Segment Open

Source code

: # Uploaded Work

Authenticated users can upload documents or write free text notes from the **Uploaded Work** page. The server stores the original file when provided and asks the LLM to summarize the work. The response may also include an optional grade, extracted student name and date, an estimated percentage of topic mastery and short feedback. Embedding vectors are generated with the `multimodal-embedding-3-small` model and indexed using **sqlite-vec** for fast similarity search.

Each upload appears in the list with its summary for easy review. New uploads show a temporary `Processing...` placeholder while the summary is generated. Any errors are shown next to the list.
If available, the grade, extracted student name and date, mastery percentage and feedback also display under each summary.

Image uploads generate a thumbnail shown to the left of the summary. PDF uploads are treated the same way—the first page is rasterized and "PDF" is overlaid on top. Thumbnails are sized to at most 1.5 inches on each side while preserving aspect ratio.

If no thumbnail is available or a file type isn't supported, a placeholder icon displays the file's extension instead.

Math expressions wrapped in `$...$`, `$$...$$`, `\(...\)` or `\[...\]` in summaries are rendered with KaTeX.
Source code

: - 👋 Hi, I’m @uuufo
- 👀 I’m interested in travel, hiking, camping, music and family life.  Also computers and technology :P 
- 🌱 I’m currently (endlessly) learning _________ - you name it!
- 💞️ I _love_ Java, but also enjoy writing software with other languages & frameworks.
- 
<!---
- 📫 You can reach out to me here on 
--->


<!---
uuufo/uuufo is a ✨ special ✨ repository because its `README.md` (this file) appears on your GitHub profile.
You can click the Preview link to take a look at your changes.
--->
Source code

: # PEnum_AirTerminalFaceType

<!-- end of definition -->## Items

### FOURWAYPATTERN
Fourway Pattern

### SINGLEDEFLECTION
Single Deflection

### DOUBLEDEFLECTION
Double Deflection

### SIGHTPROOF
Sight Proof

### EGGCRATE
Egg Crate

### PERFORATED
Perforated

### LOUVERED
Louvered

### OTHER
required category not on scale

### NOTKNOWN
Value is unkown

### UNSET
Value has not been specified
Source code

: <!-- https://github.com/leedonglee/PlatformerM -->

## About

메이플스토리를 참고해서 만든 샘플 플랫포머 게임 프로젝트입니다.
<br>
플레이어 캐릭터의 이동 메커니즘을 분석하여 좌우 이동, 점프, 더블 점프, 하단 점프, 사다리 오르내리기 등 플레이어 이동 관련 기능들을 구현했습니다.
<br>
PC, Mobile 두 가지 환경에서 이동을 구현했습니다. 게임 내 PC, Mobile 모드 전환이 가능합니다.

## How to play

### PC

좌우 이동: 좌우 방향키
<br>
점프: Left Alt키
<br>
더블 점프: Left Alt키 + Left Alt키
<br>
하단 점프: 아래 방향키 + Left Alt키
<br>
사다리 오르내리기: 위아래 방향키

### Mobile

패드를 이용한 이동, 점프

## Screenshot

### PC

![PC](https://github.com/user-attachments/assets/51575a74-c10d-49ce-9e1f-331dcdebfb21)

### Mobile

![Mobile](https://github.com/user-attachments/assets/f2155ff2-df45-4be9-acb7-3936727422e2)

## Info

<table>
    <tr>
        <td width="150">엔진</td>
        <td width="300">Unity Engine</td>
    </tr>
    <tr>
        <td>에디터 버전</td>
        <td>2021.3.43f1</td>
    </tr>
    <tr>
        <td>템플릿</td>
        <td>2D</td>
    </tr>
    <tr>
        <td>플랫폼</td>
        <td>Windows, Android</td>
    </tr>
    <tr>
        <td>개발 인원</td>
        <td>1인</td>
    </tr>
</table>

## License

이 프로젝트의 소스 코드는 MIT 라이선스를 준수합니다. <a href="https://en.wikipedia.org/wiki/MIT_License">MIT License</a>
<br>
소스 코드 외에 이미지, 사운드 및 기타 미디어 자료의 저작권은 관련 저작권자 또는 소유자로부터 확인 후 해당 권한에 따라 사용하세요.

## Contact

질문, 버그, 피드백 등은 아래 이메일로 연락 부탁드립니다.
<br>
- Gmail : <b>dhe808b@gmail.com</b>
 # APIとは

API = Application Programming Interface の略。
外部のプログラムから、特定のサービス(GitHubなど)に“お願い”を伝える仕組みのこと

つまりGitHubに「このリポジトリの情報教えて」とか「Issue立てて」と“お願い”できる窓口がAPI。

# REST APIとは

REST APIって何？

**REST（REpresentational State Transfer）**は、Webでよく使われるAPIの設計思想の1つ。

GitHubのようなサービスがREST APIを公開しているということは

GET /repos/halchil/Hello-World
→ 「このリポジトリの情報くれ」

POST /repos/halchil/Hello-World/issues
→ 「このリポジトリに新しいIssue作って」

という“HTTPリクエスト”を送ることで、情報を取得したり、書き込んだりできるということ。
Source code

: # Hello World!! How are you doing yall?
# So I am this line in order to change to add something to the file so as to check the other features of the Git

Segment Closed

Out of the preceding entries, pull each line that contains the word "shown".

Each upload appears in the list with its summary for easy review. New uploads show a temporary `Processing...` placeholder while the summary is generated. Any errors are shown next to the list.
Image uploads generate a thumbnail shown to the left of the summary. PDF uploads are treated the same way—the first page is rasterized and "PDF" is overlaid on top. Thumbnails are sized to at most 1.5 inches on each side while preserving aspect ratio.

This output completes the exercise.